Plans for a large development in Uptown are moving forward at Minneapolis City Hall despite vigorous opposition from neighbors.
The developers — Ryan Companies and Wiedner Apartment Homes — want to replace the Sons of Norway building and surface parking lots on W. Lake Street with two buildings with 319 apartments and 23,000 square feet of commercial space.
The Sons of Norway sold the building to the developers last summer, and the city Planning Commission in January approved a request to rezone part of the block from medium- to high-density residential to allow for the six-story project.
The site is four blocks from Bde Maka Ska, formerly known as Lake Calhoun, and has set off the latest in a series of battles between city leaders who want to promote housing density as an antidote to the city's lack of affordable housing, and residents who say such changes will harm their neighborhood.

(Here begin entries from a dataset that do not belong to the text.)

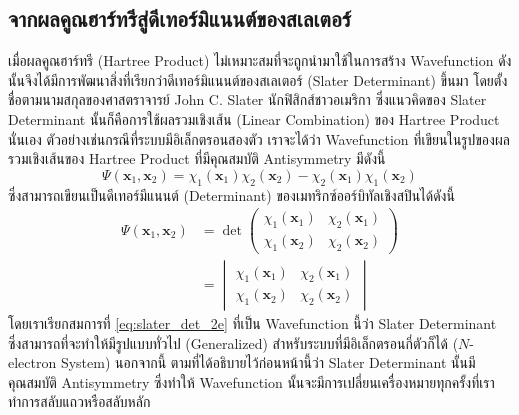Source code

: \subsection{จากผลคูณฮาร์ทรีสู่ดีเทอร์มิแนนต์ของสเลเตอร์}
\label{ssec:hartree_prod_to_slater_deter}

เมื่อผลคูณฮาร์ทรี (Hartree Product) ไม่เหมาะสมที่จะถูกนำมาใช้ในการสร้าง Wavefunction ดังนั้นจึงได้มีการพัฒนาสิ่งที่เรียกว่าดีเทอร์มิแนนต์ของสเลเตอร์ (Slater Determinant) ขึ้นมา โดยตั้งชื่อตามนามสกุลของศาสตราจารย์ John C. Slater นักฟิสิกส์ชาวอเมริกา ซึ่งแนวคิดของ Slater Determinant นั้นก็คือการใช้ผลรวมเชิงเส้น (Linear Combination) ของ Hartree Product นั่นเอง\autocite{slater1929} ตัวอย่างเช่นกรณีที่ระบบมีอิเล็กตรอนสองตัว เราจะได้ว่า Wavefunction ที่เขียนในรูปของผลรวมเชิงเส้นของ Hartree Product ที่มีคุณสมบัติ Antisymmetry มีดังนี้
%
\begin{equation}\label{eq:lin_com_hartree_prod}
    \Psi(\bm{x}_{1}, \bm{x}_{2}) = \chi_{1}(\bm{x}_{1})\chi_{2}(\bm{x}_{2}) -
    \chi_{2}(\bm{x}_{1})\chi_{1}(\bm{x}_{2})
\end{equation}
%
\noindent ซึ่งสามารถเขียนเป็นดีเทอร์มีแนนต์ (Determinant) ของเมทริกซ์ออร์บิทัลเชิงสปินได้ดังนี้
%
\begin{align}\label{eq:slater_det_2e}
    \Psi(\bm{x}_{1}, \bm{x}_{2}) & =
    \det \begin{pmatrix}
             \chi_{1}(\bm{x}_{1}) & \chi_{2}(\bm{x}_{1}) \\
             \chi_{1}(\bm{x}_{2}) & \chi_{2}(\bm{x}_{2})
         \end{pmatrix} \nonumber                             \\
                                 & = \begin{vmatrix}
                                         \chi_{1}(\bm{x}_{1}) & \chi_{2}(\bm{x}_{1}) \\
                                         \chi_{1}(\bm{x}_{2}) & \chi_{2}(\bm{x}_{2})
                                     \end{vmatrix}
\end{align}
%
\noindent โดยเราเรียกสมการที่ \eqref{eq:slater_det_2e} ที่เป็น Wavefunction นี้ว่า Slater Determinant ซึ่งสามารถที่จะทำให้มีรูปแบบทั่วไป (Generalized) สำหรับระบบที่มีอิเล็กตรอนกี่ตัวก็ได้ ($N$-electron System) นอกจากนี้ ตามที่ได้อธิบายไว้ก่อนหน้านี้ว่า Slater Determinant นั้นมีคุณสมบัติ Antisymmetry ซึ่งทำให้ Wavefunction นั้นจะมีการเปลี่ยนเครื่องหมายทุกครั้งที่เราทำการสลับแถวหรือสลับหลัก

Residents started a postcard-writing campaign opposing the project, and one couple — Tamara Kaiser and Erik Storlie, who live two blocks south of Lake Street — sent a 3,875-word open letter to the City Council citing "grave concerns" about the project and the city's response to their objections.
They say they understand that more housing supply should drive down rental prices, but they argue it's not happening in this case, because the development is the result of real estate speculation and is driving prices up. And they worry that their neighborhood will lose its character.
"We could put 10-story apartments everywhere, but you're destroying the very thing that over a century has made the neighborhood attractive," Storlie said.
Council President Lisa Bender, a proponent of density whose 10th Ward includes the East Calhoun neighborhood, said she's heard both support and opposition to the proposal.